Hoping to improve his durability and effectiveness, Huntley has worked hard this winter to add some bulk. The 6-foot-1 QB gained about 10 pounds with the help of the team’s nutritionist — pounding more food and drinking protein shakes along with weightlifting — and weighs in at 195 pounds. He hopes to add even more good weight over the spring and summer, knowing that he’ll likely drop some pounds during fall camp like he did last year.
“My focus,” Huntley said, “is just mainly gaining more weight and then just staying more stable in the pocket, just bettering myself in the system.”
Huntley said the addition of Tuttle has helped him improve.
“He’s definitely made me a better quarterback,” Huntley said. “He’s a good kid. He’s just working hard.”
The highly touted drop-back passer from San Marcos, California, hopes to give the coaches a hard decision about the starting job this fall during a friendly competition with Huntley.
“Tyler and I are teammates. We’re brothers. We’re on the same team so we’re obviously going to support each other,” Tuttle said. “But it’s competition. We’re going to try to make each other better. … He’s a competitor. He wants to win. He’s trying to push himself as well as all the rest of us out here. He’s a good guy.”
Taylor liked that Huntley finished strong after working through the rough stretch he had during his sophomore season when he returned from his injury and looked rusty for a while.
“When a guy’s young especially, those breaks sometimes can affect you,” Taylor said. “… He played well at the end of the year.”

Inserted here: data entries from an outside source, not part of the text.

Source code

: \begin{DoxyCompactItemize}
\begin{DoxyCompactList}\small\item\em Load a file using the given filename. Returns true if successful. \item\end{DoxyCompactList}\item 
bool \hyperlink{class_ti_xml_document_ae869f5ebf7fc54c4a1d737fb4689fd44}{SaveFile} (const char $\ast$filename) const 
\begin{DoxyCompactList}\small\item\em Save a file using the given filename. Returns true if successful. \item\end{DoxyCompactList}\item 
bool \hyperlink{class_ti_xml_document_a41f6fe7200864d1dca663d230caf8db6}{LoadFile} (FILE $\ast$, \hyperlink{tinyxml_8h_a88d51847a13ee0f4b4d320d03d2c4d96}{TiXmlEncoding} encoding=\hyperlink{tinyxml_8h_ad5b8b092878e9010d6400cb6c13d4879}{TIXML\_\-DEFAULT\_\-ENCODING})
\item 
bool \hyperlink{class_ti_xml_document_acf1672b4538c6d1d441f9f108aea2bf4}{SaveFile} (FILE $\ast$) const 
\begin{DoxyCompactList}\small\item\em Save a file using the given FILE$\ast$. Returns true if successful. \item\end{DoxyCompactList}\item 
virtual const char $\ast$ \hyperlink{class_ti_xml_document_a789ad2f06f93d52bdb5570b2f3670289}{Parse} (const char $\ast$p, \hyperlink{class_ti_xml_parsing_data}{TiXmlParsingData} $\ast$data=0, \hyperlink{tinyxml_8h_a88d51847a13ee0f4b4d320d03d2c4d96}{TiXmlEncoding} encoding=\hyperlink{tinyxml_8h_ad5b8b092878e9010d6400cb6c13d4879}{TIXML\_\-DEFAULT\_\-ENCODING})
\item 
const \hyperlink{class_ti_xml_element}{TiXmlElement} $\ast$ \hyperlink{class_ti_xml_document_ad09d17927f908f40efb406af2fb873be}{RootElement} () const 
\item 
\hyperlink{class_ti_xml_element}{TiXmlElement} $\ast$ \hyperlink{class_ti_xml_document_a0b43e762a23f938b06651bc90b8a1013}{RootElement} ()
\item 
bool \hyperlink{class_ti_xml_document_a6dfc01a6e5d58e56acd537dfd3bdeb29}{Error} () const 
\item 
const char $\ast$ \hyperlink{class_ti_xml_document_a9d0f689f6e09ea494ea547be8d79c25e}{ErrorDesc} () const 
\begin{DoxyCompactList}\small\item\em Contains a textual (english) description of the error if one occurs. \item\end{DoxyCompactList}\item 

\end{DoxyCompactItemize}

Taylor sees increased leadership from Huntley, who can be gregarious and quiet.
“He’s more of an introvert, but that’s OK. You lead by example,” Taylor said. “They see his competitive spirit and how hard he works, and that’s the best way to lead.”
They know one thing for sure: Huntley is 100 percent confident in himself. The QB is optimistic about the whole offense, too.
“We’re going to be solid at every position,” Huntley said. “We’re going to look like we know what we’re doing out there.”
Former quarterback and converted linebacker Chase Hansen echoes that sentiment.
“I feel like this is the hardest offense to play against since I’ve been here, just because they have so many dynamics,” Hansen said of the Utah offense. “They have the QB run. They have these false keys. It’s really hard to play against them, especially when they’re moving quick.”